* **Task objective**
What lines in the records below hold the string "StringTok"? Please show them.

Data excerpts
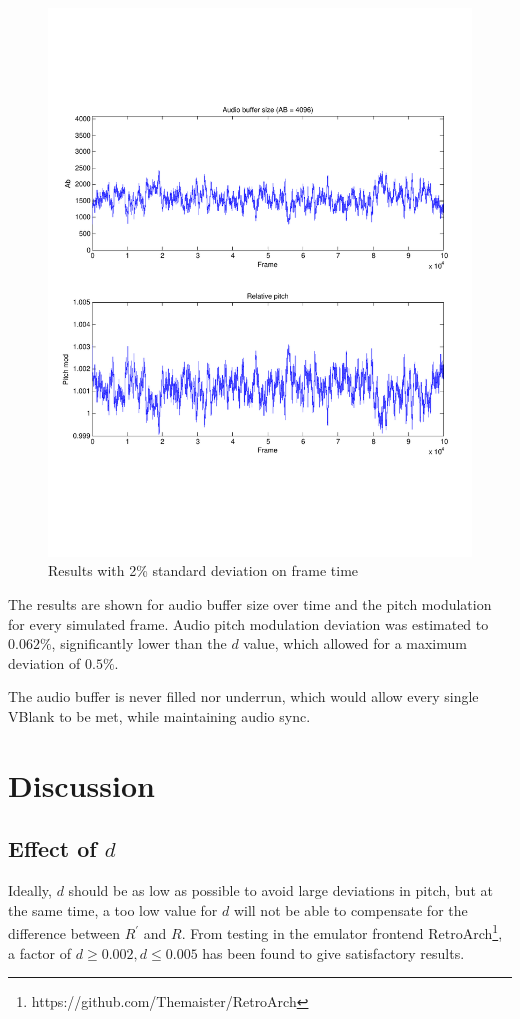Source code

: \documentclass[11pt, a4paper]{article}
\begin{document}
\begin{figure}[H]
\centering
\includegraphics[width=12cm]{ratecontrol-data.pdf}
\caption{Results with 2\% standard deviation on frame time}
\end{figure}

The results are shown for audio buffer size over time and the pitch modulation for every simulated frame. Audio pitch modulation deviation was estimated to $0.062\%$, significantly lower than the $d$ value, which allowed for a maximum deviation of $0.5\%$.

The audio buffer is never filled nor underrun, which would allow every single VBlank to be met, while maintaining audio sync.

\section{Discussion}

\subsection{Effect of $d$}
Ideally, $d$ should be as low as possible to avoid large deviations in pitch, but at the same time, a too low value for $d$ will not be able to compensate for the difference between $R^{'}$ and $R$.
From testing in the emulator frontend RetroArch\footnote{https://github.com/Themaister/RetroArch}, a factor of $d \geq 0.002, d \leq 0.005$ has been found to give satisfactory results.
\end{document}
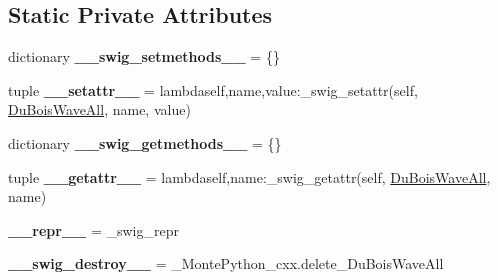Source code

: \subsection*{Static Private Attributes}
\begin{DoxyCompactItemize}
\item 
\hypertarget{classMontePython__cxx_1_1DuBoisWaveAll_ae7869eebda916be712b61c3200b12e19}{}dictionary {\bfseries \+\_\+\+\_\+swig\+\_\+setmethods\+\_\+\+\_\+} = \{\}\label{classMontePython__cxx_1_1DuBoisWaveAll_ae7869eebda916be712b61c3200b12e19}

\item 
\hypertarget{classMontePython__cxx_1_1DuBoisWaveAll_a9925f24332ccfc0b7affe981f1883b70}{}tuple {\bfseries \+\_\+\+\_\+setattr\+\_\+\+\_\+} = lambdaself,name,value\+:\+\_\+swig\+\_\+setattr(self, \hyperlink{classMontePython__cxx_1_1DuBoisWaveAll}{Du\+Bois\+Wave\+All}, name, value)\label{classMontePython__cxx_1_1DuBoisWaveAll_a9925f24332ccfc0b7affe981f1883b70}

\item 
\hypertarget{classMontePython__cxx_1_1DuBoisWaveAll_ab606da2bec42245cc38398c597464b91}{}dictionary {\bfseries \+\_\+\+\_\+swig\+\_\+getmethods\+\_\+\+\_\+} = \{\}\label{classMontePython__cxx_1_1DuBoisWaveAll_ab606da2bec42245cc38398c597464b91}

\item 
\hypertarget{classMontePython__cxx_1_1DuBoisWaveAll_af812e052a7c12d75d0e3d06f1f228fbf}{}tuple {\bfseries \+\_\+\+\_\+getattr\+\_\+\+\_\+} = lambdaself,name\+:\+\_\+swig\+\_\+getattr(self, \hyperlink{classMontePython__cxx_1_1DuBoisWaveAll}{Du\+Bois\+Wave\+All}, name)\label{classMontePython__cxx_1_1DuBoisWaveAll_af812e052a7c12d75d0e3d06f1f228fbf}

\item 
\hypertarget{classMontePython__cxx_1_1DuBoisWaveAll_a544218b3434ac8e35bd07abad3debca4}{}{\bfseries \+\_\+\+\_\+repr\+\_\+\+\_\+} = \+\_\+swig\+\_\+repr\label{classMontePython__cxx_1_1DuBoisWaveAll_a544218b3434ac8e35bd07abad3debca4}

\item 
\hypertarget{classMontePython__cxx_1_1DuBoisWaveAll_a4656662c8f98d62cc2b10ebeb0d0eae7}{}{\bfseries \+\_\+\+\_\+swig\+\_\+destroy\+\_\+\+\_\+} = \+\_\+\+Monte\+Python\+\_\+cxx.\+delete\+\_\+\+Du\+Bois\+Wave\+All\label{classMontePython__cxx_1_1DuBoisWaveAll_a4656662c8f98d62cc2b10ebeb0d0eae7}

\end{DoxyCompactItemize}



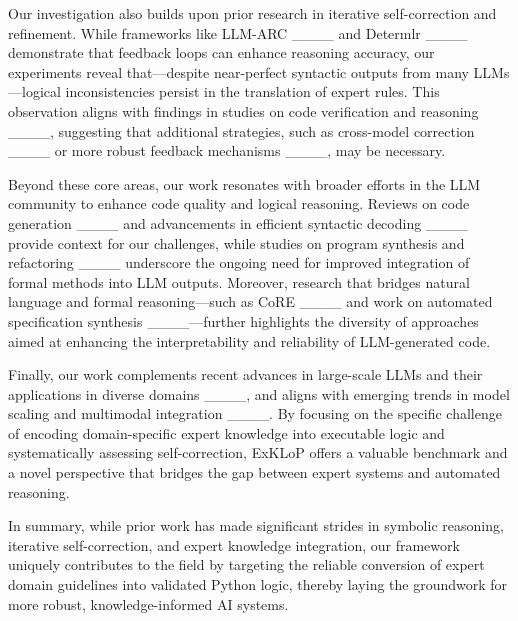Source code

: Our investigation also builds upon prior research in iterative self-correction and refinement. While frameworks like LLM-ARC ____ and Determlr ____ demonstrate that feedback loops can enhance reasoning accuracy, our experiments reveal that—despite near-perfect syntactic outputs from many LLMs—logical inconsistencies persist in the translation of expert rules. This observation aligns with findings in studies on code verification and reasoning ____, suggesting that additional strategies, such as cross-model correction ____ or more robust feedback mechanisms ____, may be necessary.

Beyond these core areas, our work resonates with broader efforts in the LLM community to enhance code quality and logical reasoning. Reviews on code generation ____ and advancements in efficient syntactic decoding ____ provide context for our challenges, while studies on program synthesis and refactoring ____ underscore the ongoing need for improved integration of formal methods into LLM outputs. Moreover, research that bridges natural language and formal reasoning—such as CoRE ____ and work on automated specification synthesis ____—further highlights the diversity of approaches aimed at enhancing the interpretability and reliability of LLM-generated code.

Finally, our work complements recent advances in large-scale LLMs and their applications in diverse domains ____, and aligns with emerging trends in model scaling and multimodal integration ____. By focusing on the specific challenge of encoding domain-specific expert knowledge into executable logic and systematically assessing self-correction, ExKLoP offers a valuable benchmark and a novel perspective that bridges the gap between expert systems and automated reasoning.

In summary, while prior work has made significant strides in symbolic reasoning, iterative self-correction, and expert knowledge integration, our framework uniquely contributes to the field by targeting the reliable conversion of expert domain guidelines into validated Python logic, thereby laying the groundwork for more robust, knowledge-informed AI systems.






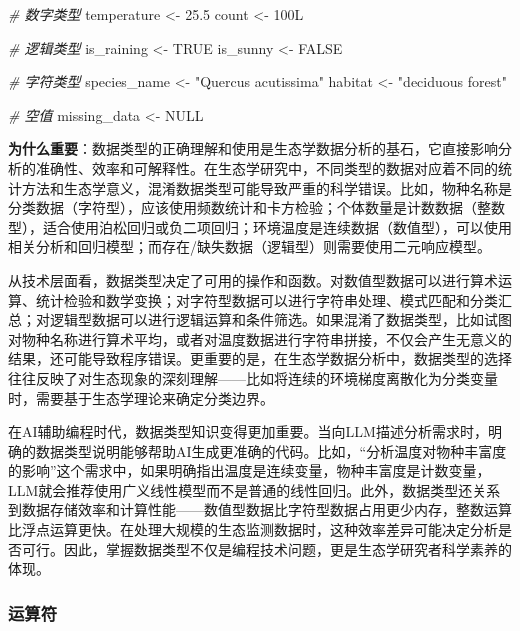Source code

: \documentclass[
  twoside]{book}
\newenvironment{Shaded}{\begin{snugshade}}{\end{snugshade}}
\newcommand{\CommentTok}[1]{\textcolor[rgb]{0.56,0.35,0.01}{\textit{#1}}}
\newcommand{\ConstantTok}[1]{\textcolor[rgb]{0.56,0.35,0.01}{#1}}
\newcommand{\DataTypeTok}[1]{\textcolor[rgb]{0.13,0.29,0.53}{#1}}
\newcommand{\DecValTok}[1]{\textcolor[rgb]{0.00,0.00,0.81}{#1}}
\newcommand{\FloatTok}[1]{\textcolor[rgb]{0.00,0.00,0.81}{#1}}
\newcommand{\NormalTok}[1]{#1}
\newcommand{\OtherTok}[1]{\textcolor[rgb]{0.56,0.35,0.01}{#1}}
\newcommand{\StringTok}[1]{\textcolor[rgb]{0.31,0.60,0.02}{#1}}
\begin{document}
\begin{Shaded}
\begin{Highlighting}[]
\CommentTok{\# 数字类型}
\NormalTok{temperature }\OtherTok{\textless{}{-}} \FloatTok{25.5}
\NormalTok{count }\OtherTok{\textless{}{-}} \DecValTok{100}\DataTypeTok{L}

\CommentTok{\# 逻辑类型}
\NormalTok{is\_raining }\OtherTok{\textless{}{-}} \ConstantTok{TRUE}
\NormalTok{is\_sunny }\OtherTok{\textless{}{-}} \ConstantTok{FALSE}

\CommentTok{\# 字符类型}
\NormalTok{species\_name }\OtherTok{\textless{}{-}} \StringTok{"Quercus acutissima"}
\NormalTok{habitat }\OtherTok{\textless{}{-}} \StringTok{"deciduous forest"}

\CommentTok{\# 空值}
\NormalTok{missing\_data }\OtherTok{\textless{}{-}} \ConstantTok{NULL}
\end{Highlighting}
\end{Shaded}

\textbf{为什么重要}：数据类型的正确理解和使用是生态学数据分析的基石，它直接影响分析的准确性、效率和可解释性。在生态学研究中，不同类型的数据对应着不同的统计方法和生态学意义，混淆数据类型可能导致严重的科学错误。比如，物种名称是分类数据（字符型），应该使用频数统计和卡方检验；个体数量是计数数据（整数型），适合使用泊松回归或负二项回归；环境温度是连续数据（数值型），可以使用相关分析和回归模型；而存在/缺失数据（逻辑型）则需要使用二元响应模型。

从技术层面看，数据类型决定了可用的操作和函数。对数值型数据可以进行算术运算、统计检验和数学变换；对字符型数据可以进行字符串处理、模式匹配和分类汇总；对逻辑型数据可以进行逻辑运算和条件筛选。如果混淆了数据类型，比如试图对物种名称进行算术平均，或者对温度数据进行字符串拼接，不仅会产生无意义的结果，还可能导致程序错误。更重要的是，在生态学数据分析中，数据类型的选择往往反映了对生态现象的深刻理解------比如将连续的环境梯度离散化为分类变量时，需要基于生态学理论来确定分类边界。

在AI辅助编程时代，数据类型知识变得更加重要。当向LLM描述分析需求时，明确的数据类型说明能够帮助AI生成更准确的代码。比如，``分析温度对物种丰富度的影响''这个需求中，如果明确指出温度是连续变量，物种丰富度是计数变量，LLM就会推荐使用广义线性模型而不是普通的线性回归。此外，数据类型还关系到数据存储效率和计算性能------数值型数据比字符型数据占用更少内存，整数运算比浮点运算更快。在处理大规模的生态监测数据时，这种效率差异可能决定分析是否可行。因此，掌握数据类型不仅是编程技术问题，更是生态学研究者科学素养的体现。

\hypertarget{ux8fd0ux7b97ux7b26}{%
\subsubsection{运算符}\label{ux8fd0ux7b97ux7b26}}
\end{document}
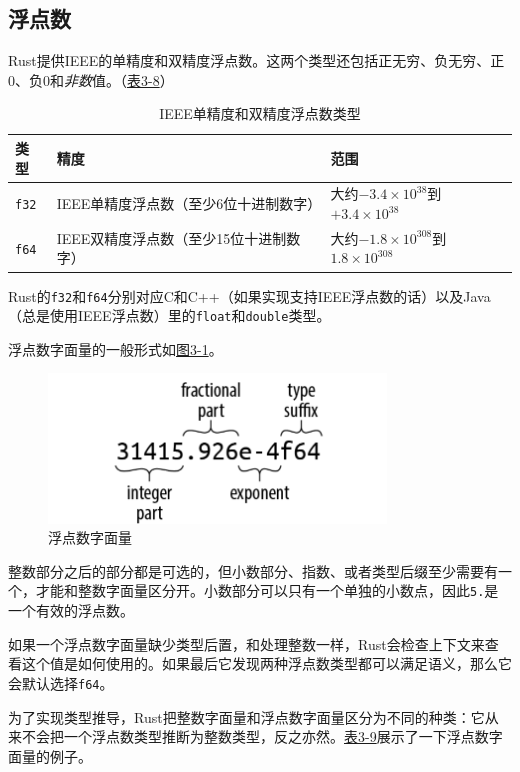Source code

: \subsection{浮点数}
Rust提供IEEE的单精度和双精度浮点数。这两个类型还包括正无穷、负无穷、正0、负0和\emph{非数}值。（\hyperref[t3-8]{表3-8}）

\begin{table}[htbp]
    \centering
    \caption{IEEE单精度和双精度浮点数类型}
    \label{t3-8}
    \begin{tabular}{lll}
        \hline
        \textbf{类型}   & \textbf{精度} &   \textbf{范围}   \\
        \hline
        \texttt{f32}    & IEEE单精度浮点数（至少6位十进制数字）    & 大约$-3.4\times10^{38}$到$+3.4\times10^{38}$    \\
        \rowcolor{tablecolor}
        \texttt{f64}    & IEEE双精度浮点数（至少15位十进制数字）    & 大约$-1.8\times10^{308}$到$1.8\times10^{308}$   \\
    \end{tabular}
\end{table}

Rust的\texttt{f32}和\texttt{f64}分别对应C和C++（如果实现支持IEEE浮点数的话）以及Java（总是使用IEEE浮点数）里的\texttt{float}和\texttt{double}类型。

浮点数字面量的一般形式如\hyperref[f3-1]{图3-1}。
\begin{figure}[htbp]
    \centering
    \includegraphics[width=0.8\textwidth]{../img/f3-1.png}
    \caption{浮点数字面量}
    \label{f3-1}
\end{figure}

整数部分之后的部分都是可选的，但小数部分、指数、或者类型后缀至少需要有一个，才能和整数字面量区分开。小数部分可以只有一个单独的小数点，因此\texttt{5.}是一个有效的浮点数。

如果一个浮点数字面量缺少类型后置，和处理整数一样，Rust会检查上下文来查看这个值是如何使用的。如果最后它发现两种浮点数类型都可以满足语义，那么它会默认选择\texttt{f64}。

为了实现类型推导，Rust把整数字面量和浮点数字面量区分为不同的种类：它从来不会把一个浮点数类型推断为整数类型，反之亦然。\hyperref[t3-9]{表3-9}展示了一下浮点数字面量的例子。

* **Result of the exercise**
\newcommand{\StringTok}[1]{\textcolor[rgb]{0.31,0.60,0.02}{#1}}
\NormalTok{species\_name }\OtherTok{\textless{}{-}} \StringTok{"Quercus acutissima"}
\NormalTok{habitat }\OtherTok{\textless{}{-}} \StringTok{"deciduous forest"}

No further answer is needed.